NCB Capital Sees Demand For Commodities Driven By A “Super Cycle” In Emerging Markets
NCB Capital, Saudi Arabia's largest investment bank, believes that a growing demand for commodities as physical inputs and investment vehicles has given rise to a commodity 'super-cycle' driven by rapid industrialization and increasing living standards in the face of finite supplies. While the GCC benefits from the oil cycle, its heavy reliance on imports of most other key commodities is creating a particular set of policy challenges for the region.

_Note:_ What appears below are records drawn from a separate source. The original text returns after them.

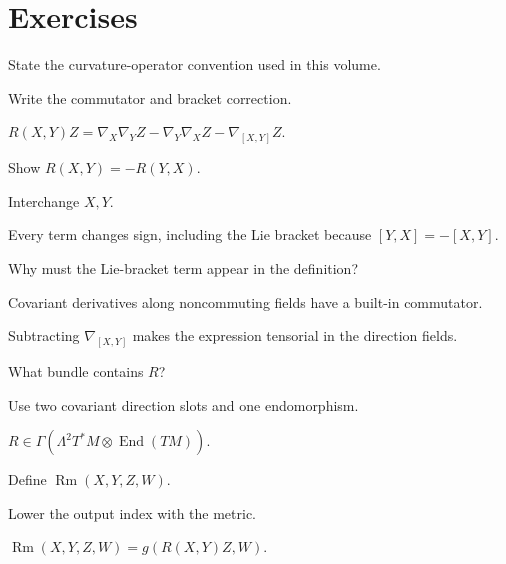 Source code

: \section{Exercises}
\begin{exercise}\label{exr:vii26-01}
State the curvature-operator convention used in this volume.
\end{exercise}
\begin{hint}
Write the commutator and bracket correction.
\end{hint}
\begin{solution}
\(R(X,Y)Z=\nabla_X\nabla_YZ-\nabla_Y\nabla_XZ-\nabla_{[X,Y]}Z\).
\end{solution}

\begin{exercise}\label{exr:vii26-02}
Show \(R(X,Y)=-R(Y,X)\).
\end{exercise}
\begin{hint}
Interchange \(X,Y\).
\end{hint}
\begin{solution}
Every term changes sign, including the Lie bracket because \([Y,X]=-[X,Y]\).
\end{solution}

\begin{exercise}\label{exr:vii26-03}
Why must the Lie-bracket term appear in the definition?
\end{exercise}
\begin{hint}
Covariant derivatives along noncommuting fields have a built-in commutator.
\end{hint}
\begin{solution}
Subtracting \(\nabla_{[X,Y]}\) makes the expression tensorial in the direction fields.
\end{solution}

\begin{exercise}\label{exr:vii26-04}
What bundle contains \(R\)?
\end{exercise}
\begin{hint}
Use two covariant direction slots and one endomorphism.
\end{hint}
\begin{solution}
\(R\in\Gamma(\Lambda^2T^*M\otimes\operatorname{End}(TM))\).
\end{solution}

\begin{exercise}\label{exr:vii26-05}
Define \(\operatorname{Rm}(X,Y,Z,W)\).
\end{exercise}
\begin{hint}
Lower the output index with the metric.
\end{hint}
\begin{solution}
\(\operatorname{Rm}(X,Y,Z,W)=g(R(X,Y)Z,W)\).
\end{solution}

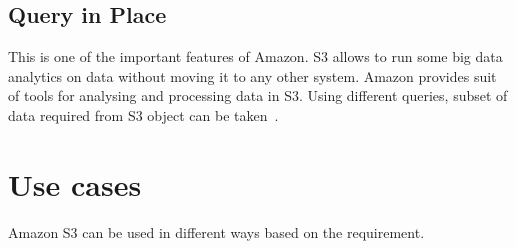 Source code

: \subsection{Query in Place} 

This is one of the important features of Amazon. S3 allows to run some
big data analytics on data without moving it to any other system.
Amazon provides suit of tools for analysing and processing data in
S3. Using different queries, subset of data required from S3 object
can be taken~\cite{hid-sp18-420-amazon-S3}.

\section{Use cases}
Amazon S3 can be used in different ways based on the requirement. 

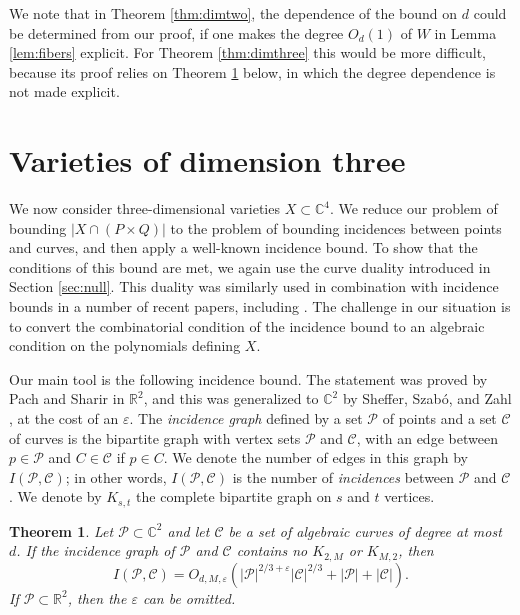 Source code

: \documentclass{daj}
\newtheorem{theorem}{Theorem}[section]
\theoremstyle{definition}
\newcommand{\C}{\mathbb C}
\newcommand{\R}{\mathbb R}
\newcommand{\pts}{\mathcal P}
\newcommand{\cvs}{\mathcal C}
\newcommand{\eps}{\varepsilon}
\begin{document}
We note that in Theorem \ref{thm:dimtwo}, the dependence of the bound on $d$ could be determined from our proof, if one makes the degree $O_d(1)$ of $W$ in Lemma \ref{lem:fibers} explicit.
For Theorem \ref{thm:dimthree} this would be more difficult, because its proof relies on Theorem \ref{thm:shefferzahl} below, in which the degree dependence is not made explicit.



\section{Varieties of dimension three}
\label{sec:dimthree}

We now consider three-dimensional varieties $X\subset \C^4$.
We reduce our problem of bounding $|X\cap (P\times Q)|$ to the problem of bounding incidences between points and curves, and then apply a well-known incidence bound.
To show that the conditions of this bound are met, we again use the curve duality introduced in Section \ref{sec:null}.
This duality was similarly used in combination with incidence bounds in a number of recent papers, including \cite{PZ, RSZ, SSS}.
The challenge in our situation is to convert the combinatorial condition of the incidence bound to an algebraic condition on the polynomials defining $X$.


Our main tool is the following incidence bound.
The statement was proved by Pach and Sharir \cite{PS} in $\R^2$, and this was generalized to $\C^2$ by Sheffer, Szab\'o, and Zahl \cite{SSZ}, at the cost of an $\eps$.
The \emph{incidence graph} defined by a set $\pts$ of points and a set $\cvs$ of curves is the bipartite graph with vertex sets $\pts$ and $\cvs$, with an edge between $p\in \pts$ and $C\in \cvs$ if $p\in C$.
We denote the number of edges in this graph by $I(\pts,\cvs)$; in other words, $I(\pts,\cvs)$ is the number of \emph{incidences} between $\pts$ and $\cvs$.
We denote by $K_{s,t}$ the complete bipartite graph on $s$ and $t$ vertices.


\begin{theorem}
\label{thm:shefferzahl}
Let $\pts\subset \C^2$ and let $\mathcal{C}$ be a set of algebraic curves of degree at most $d$.
If the incidence graph of $ \pts$ and $ \mathcal{C}$ contains no $K_{2,M}$ or $K_{M,2}$,
then
\[I(\pts,\mathcal{C}) = O_{d,M,\eps}\left(|\pts|^{2/3+\eps}|\mathcal{C}|^{2/3}+|\pts|+|\mathcal{C}|\right).\]
If $\pts\subset \R^2$, then the $\eps$ can be omitted.
\end{theorem}
\end{document}
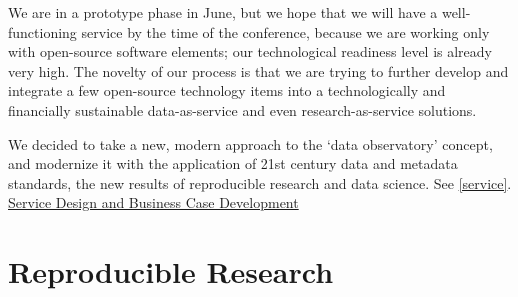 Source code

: \documentclass[
  a4paper,
  openany, a4paper, oneside]{book}
\begin{document}
We are in a prototype phase in June, but we hope that we will have a well-functioning service by the time of the conference, because we are working only with open-source software elements; our technological readiness level is already very high. The novelty of our process is that we are trying to further develop and integrate a few open-source technology items into a technologically and financially sustainable data-as-service and even research-as-service solutions.

We decided to take a new, modern approach to the `data observatory' concept, and modernize it with the application of 21st century data and metadata standards, the new results of reproducible research and data science. See \ref{service}. \protect\hyperlink{service}{Service Design and Business Case Development}

\hypertarget{reproducible-research}{%
\section{Reproducible Research}\label{reproducible-research}}
\end{document}
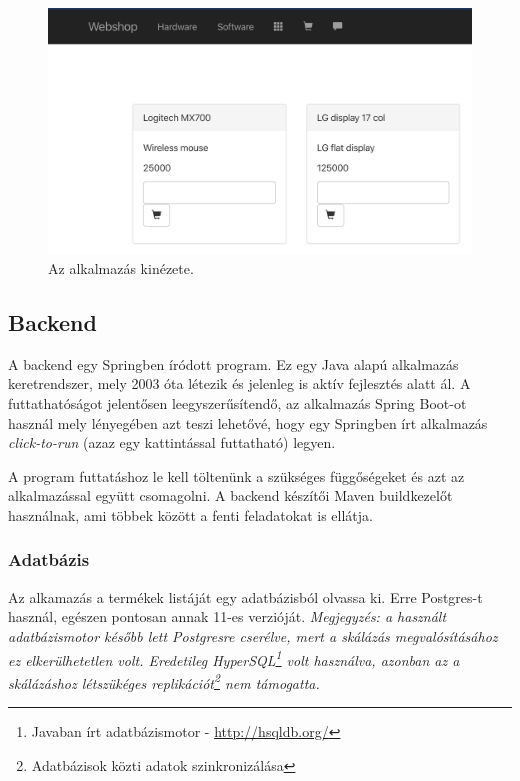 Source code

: \begin{figure}[ht]
\centering
\includegraphics[width=150mm, keepaspectratio]{img/frontend.png}
\caption{Az alkalmazás kinézete.}
\end{figure}
\subsection{Backend}
A backend egy Springben íródott program. Ez egy Java alapú alkalmazás keretrendszer, mely 2003 óta létezik és jelenleg is aktív fejlesztés alatt ál. A futtathatóságot jelentősen leegyszerűsítendő, az alkalmazás Spring Boot-ot használ mely lényegében azt teszi lehetővé, hogy egy Springben írt alkalmazás \textit{click-to-run} (azaz egy kattintással futtatható) legyen.\cite{SpringBoot}

A program futtatáshoz le kell töltenünk a szükséges függőségeket és azt az alkalmazással együtt csomagolni. A backend készítői Maven buildkezelőt használnak, ami többek között a fenti feladatokat is ellátja.
\subsubsection{Adatbázis}
Az alkamazás a termékek listáját egy adatbázisból olvassa ki. Erre Postgres-t használ, egészen pontosan annak 11-es verzióját.
\vskip 0.1in
\textit{Megjegyzés: a használt adatbázismotor később lett Postgresre cserélve, mert a skálázás megvalósításához ez elkerülhetetlen volt. Eredetileg HyperSQL\footnote{Javaban írt adatbázismotor - \url{http://hsqldb.org/}} volt használva, azonban az a skálázáshoz létszükéges replikációt\footnote{Adatbázisok közti adatok szinkronizálása} nem támogatta.\cite{HSQL}}

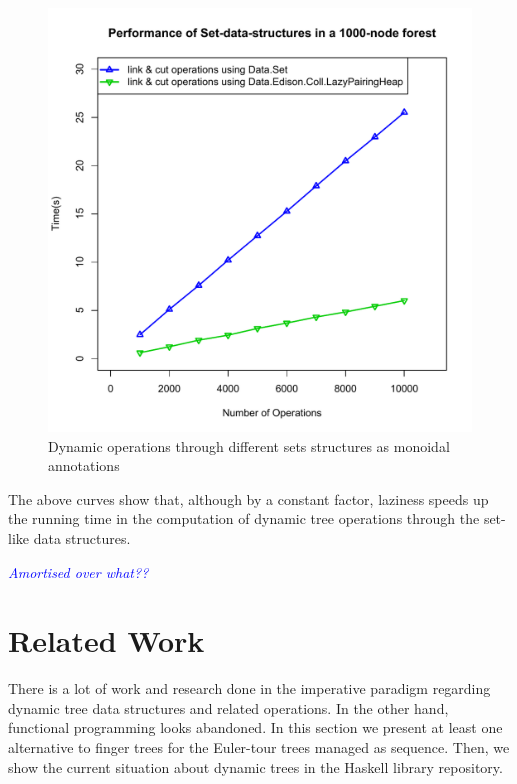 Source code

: \documentclass{elsarticle}
\newcommand{\tcb} [1]{\emph{\textcolor{blue}{#1}}}
\begin{document}
\begin{figure}[H]
\begin{center}
\includegraphics[scale=0.4]{./Images/plotSets} 
\end{center}
\caption{Dynamic operations through different sets structures as monoidal annotations}
\label{fig:plotSets}
\end{figure}

The above curves show that, although by a constant factor, laziness speeds up the running time in the computation of dynamic tree operations through the set-like data structures.

\tcb{Amortised over what??}



\section{Related Work} 
\label{sec:RelWrk} 

There is a lot of work and research done in the imperative paradigm regarding dynamic tree data structures and related operations. In the other hand, functional programming looks abandoned. In this section we present at least one alternative to finger trees for the Euler-tour trees managed as sequence. Then, we show the current situation about dynamic trees in the Haskell library repository.
\end{document}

Rapid income growth and economic development in the emerging economies has transformed the global commodity markets. With the available pool of natural resources typically finite in the case of hydrocarbons and metals, or at least inelastic in the short term in agricultural commodities and renewable energy, the supply side has struggled to keep pace with a dramatic increase in demand.
"With tighter exportable surpluses and mounting costs of boosting production in the face of finite supply, commodity prices seem to be on a secular upward trend, in a so-called super cycle. This is also leading to efforts to ensure supply security through strategic reserves and asset acquisitions," said Dr Jarmo Kotilaine, Chief Economist of NCB Capital, writing in the bank's September GCC Economic Monthly.
In addition, the rising presence of institutional investors highlights the growing appeal of commodities in portfolio diversification and yield enhancement, all of which has prompted growing liquidity inflows into the commodity markets. This is causing considerable short-term volatility in prices as speculative investing amplifies the traditional cyclical movements.
Dr Kotilaine continued, "The economic profile of the GCC region leaves it heavily exposed to commodity price fluctuations. While the region stands to benefit from strong oil prices, the arid climate and limited non-hydrocarbons endowments leave it heavily dependent on imports. Although diversification policies are seeking to address these constraints, strategic acquisitions to control price volatility are likely to become increasingly important."
There are a growing number of efforts to build up strategic reserves in the region, especially in agricultural commodities. Oman has already built up a buffer of between three and four months and both Saudi Arabia and the UAE are in the process of setting up similar systems. GCC public and private sector players have also increasingly developed an international profile in their efforts to secure key commodity supply lines, most obviously in the case of agricultural products. This echoes similar developments in China and India and is likely to grow in importance
Governments are working to boost industrial sectors for which a large domestic or regional market exists, such as is in the regional cement sector, metals extraction, and in petrochemicals. Efforts are also underway to boost the regional supply of base metals, reflected in the aluminium smelter plans for Saudi Arabia's economic cities.
Dr Kotilaine concluded, "The key challenge with all of these endeavours is to ensure their economic viability in the event of significant changes in input costs resulting from possible policy shifts in the face of the widespread use of subsidies."